Start with a basic experiment with default parameters (if possible),
and design new experiments varying the settings
(i.e., pre-processing, parameters, and/or post-processing, ideally
varying one setting at a time)
based on the results that you obtain in your experiments.
Each experiment should be motivated by a previous experiment,
and by the guiding questions.
Also, unless otherwise stated, you need to work on each aspect of the project done both in Weka and in Python (separately), with more emphasis on Python than in Weka. This includes using k-fold crossvalidation and everything else. Functionality needed for the project that is not readily available in any Python package needs to be implemented in Python by you.

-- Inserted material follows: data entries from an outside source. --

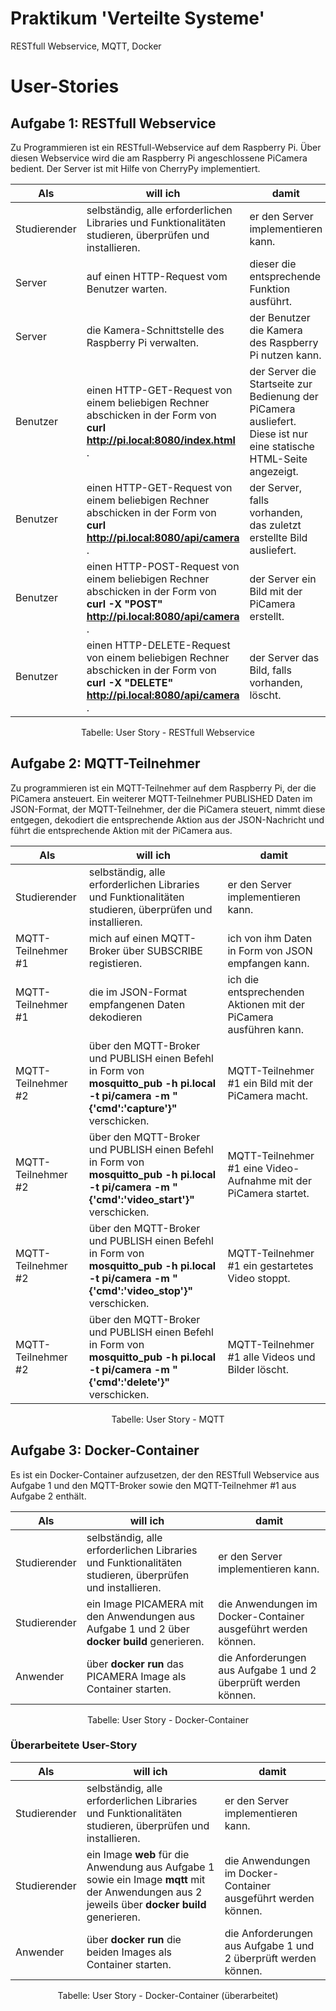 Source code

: # Praktikum 'Verteilte Systeme'
RESTfull Webservice, MQTT, Docker

# User-Stories

## Aufgabe 1: RESTfull Webservice

Zu Programmieren ist ein RESTfull-Webservice auf dem Raspberry Pi.
Über diesen Webservice wird die am Raspberry Pi angeschlossene PiCamera bedient.
Der Server ist mit Hilfe von CherryPy implementiert.

| Als          | will ich                                                                                                                                      | damit                                                                                                               |
|--------------|-----------------------------------------------------------------------------------------------------------------------------------------------|---------------------------------------------------------------------------------------------------------------------|
| Studierender | selbständig, alle erforderlichen Libraries und Funktionalitäten studieren, überprüfen und installieren.                                       | er den Server implementieren kann.                                                                                  |
| Server       | auf einen HTTP-Request vom Benutzer warten.                                                                                                   | dieser die entsprechende Funktion ausführt.                                                                         |
| Server       | die Kamera-Schnittstelle des Raspberry Pi verwalten.                                                                                          | der Benutzer die Kamera des Raspberry Pi nutzen kann.                                                               |
| Benutzer     | einen HTTP-GET-Request von einem beliebigen Rechner abschicken in der Form von </br>__curl http://pi.local:8080/index.html__ .                | der Server die Startseite zur Bedienung der PiCamera ausliefert. Diese ist nur eine statische HTML-Seite angezeigt. |
| Benutzer     | einen HTTP-GET-Request von einem beliebigen Rechner abschicken in der Form von </br>__curl http://pi.local:8080/api/camera__ .                | der Server, falls vorhanden, das zuletzt erstellte Bild ausliefert.                                                 |
| Benutzer     | einen HTTP-POST-Request von einem beliebigen Rechner abschicken in der Form von </br>__curl -X "POST" http://pi.local:8080/api/camera__ .     | der Server ein Bild mit der PiCamera erstellt.                                                                      |
| Benutzer     | einen HTTP-DELETE-Request von einem beliebigen Rechner abschicken in der Form von </br>__curl -X "DELETE" http://pi.local:8080/api/camera__ . | der Server das Bild, falls vorhanden, löscht.                                                                       |
<center> Tabelle: User Story - RESTfull Webservice </center>


## Aufgabe 2: MQTT-Teilnehmer

Zu programmieren ist ein MQTT-Teilnehmer auf dem Raspberry Pi, der die PiCamera ansteuert. Ein weiterer MQTT-Teilnehmer PUBLISHED Daten im JSON-Format, der MQTT-Teilnehmer, der die PiCamera steuert, nimmt diese entgegen, dekodiert die entsprechende Aktion aus der JSON-Nachricht und führt die entsprechende Aktion mit der PiCamera aus.

| Als                | will ich                                                                                                                                          | damit                                                            |
|--------------------|---------------------------------------------------------------------------------------------------------------------------------------------------|------------------------------------------------------------------|
| Studierender       | selbständig, alle erforderlichen Libraries und Funktionalitäten studieren, überprüfen und installieren.                                           | er den Server implementieren kann.                               |
| MQTT-Teilnehmer #1 | mich auf einen MQTT-Broker über SUBSCRIBE registieren.                                                                                            | ich von ihm Daten in Form von JSON empfangen kann.               |
| MQTT-Teilnehmer #1 | die im JSON-Format empfangenen Daten dekodieren                                                                                                   | ich die entsprechenden Aktionen mit der PiCamera ausführen kann. |
| MQTT-Teilnehmer #2 | über den MQTT-Broker und PUBLISH einen Befehl in Form von </br>__mosquitto_pub -h pi.local -t pi/camera -m "{'cmd':'capture'}"__ verschicken.     | MQTT-Teilnehmer #1 ein Bild mit der PiCamera macht.              |
| MQTT-Teilnehmer #2 | über den MQTT-Broker und PUBLISH einen Befehl in Form von </br>__mosquitto_pub -h pi.local -t pi/camera -m "{'cmd':'video_start'}"__ verschicken. | MQTT-Teilnehmer #1 eine Video-Aufnahme mit der PiCamera startet. |
| MQTT-Teilnehmer #2 | über den MQTT-Broker und PUBLISH einen Befehl in Form von </br>__mosquitto_pub -h pi.local -t pi/camera -m "{'cmd':'video_stop'}"__ verschicken.  | MQTT-Teilnehmer #1 ein gestartetes Video stoppt.                 |
| MQTT-Teilnehmer #2 | über den MQTT-Broker und PUBLISH einen Befehl in Form von </br>__mosquitto_pub -h pi.local -t pi/camera -m "{'cmd':'delete'}"__ verschicken.      | MQTT-Teilnehmer #1 alle Videos und Bilder löscht.                |
<center> Tabelle: User Story - MQTT </center>


## Aufgabe 3: Docker-Container

Es ist ein Docker-Container aufzusetzen, der den RESTfull Webservice aus Aufgabe 1 und den MQTT-Broker sowie den MQTT-Teilnehmer #1 aus Aufgabe 2 enthält.

| Als          | will ich                                                                                                | damit                                                          |
|--------------|---------------------------------------------------------------------------------------------------------|----------------------------------------------------------------|
| Studierender | selbständig, alle erforderlichen Libraries und Funktionalitäten studieren, überprüfen und installieren. | er den Server implementieren kann.                             |
| Studierender | ein Image PICAMERA mit den Anwendungen aus Aufgabe 1 und 2 über **docker build** generieren.            | die Anwendungen im Docker-Container ausgeführt werden können.  |
| Anwender     | über **docker run** das PICAMERA Image als Container starten.                                           | die Anforderungen aus Aufgabe 1 und 2 überprüft werden können. |

<center> Tabelle: User Story - Docker-Container </center>

### Überarbeitete User-Story

| Als          | will ich                                                                                                | damit                                                          |
|--------------|---------------------------------------------------------------------------------------------------------|----------------------------------------------------------------|
| Studierender | selbständig, alle erforderlichen Libraries und Funktionalitäten studieren, überprüfen und installieren. | er den Server implementieren kann.                             |
| Studierender | ein Image __web__ für die Anwendung aus Aufgabe 1 sowie ein Image __mqtt__ mit der Anwendungen aus 2 jeweils über **docker build** generieren.            | die Anwendungen im Docker-Container ausgeführt werden können.  |
| Anwender     | über **docker run** die beiden Images als Container starten.                                           | die Anforderungen aus Aufgabe 1 und 2 überprüft werden können. |

<center> Tabelle: User Story - Docker-Container (überarbeitet)</center>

- For each experiment you ran describe:
- Objectives: Which of your 3 specific questions/conjectures
about the dataset domain you aim to answer/validate with
this experiment. Describe also any additional objectives for this
experiment that might have been motivated by your previous
experiments.
- Data: What data did you use to construct and test your model?
- Parameters and Settings:
Describe what parameter values and other settings you used
and why.
- Additional Pre or Post Processing:
Any additional pre or post processing done to the data or the
model in order to improve the model's performance,
as measured by the performance metric(s) chosen.
- Analysis of the constructed model:
- Describe the constructed model
(e.g., size of the model, readability).
If the model is readable summarize in your own words what the model
says, focusing on the most interesting/relevant patterns.
Elaborate on if and how the model answers the objectives of this
experiment.
- State what the performance of the model is, using the performance
metrics provided in the project description. If applicable,
elaborate on the confusion matrix and/or other relevant
performance indicators.
- How long it took Weka/Python to construct this model?
- Compare the performace of this model with that of other
models constructed in this project for this dataset.